An AI model is sort of like a gigantic compression format that squeezes a large amount of training data into a relatively smaller model. A huge-capacity model isn’t much use if most of the capacity goes unused. In practice, the approach of just increasing the model size seems mostly tapped out; the huge models aren’t (much) better than the medium-sized ones (e.g., llama, mistral).

One of the sillier proposals I’ve seen is using ChatGPT to generate more training data for itself. This is information-theoretically impossible. At best you would smooth out some variation in the output quality (both upward and downward); in practice each iteration would make the model slightly worse, since the it will be less than 100% efficient at transcribing its embodied “knowledge”.

In practice, people have observed that ChatGPT has mostly stayed the same or even gotten worse since it was initially launched in late 2022 and early 2023. There’s not a lot of easy ways to make it better; meanwhile, for various social reasons, there’s a lot of people working to cripple what little AI we have now. For example, many people got “triggered” by the GPT-2 to GPT-3 jump– mostly from the middle IQ “bucket” I described above– and, for both sincere and cynical reasons, decided AI had to be stopped.
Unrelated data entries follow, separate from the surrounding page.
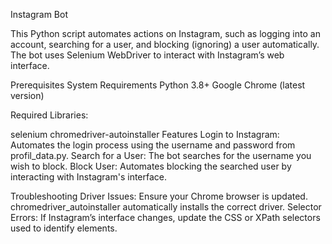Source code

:Instagram Bot

This Python script automates actions on Instagram, such as logging into an account, searching for a user, and blocking (ignoring) a user automatically. The bot uses Selenium WebDriver to interact with Instagram’s web interface.

Prerequisites System Requirements Python 3.8+ Google Chrome (latest version)

Required Libraries:

selenium
chromedriver-autoinstaller
Features Login to Instagram: Automates the login process using the username and password from profil_data.py. Search for a User: The bot searches for the username you wish to block. Block User: Automates blocking the searched user by interacting with Instagram's interface.

Troubleshooting Driver Issues: Ensure your Chrome browser is updated. chromedriver_autoinstaller automatically installs the correct driver. Selector Errors: If Instagram’s interface changes, update the CSS or XPath selectors used to identify elements.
There is also a good argument to be made that it’s impossible for an AI model to develop improved pattern-recognition capabilities without having it notice various non-HR-policy-compatible patterns, which again, for social reasons, is considered undesirable to certain segments of the population. These groups have formed an unholy coalition intent on making AI worse and less capable; so far they seem to be pulling even or slightly ahead of the AI researchers.

Small Language Models

Most of the progress in Large Language Models nowadays in making them smaller, i.e., increasing the compression efficiency– packing the same data with as little loss as possible into a 7 GB package instead of a 700 GB one, for instance. I like this direction of progress, for accessibility and usability reasons, but not even AI Doomers think this approach poses a “Artifical Super-Intelligence” risk.

I expect the next era of AI will mostly be more of this. The “Autonomous AI Agent” narrative of 2023, the Holy Grail of AI Hypefluencers, was a bust. Even the best AI isn’t anywhere near smart enough to be an autonomous agent, even for very simple tasks. So it’s not clear there’s much benefit in investing in huge, expensive, and hard-to-run models. What would you be trying to achieve?

Interestingly, what I’ve started calling “Small Language Models”, i.e., 10-100 billion parameter open models that you can run on your own machine, are not enormously worse than the Large Language Models with >1 trillion parameters. They’re worse, but not way worse. And the gap is closing.

Conclusion: AI is just its training data

An AI attempts to replicate (interpolate or extrapolate) its training data. The training data is produced and evaluated by humans. AI cannot generate its own training data; doing so would achieve nothing except introducing random and compounding errors at each epoch (training cycle). The intelligence of AI is therefore bounded by the intelligence of the training data humans can provide to it; therefore, the intelligence of AI is bounded by the intelligence of humans, QED.

One of the oldest computing adages is, “Garbage in, garbage out”. If you provide a program with nonsense data, it will produce gibberish as a result. GPT has shown, by the same token: “pretty good in, pretty good out”.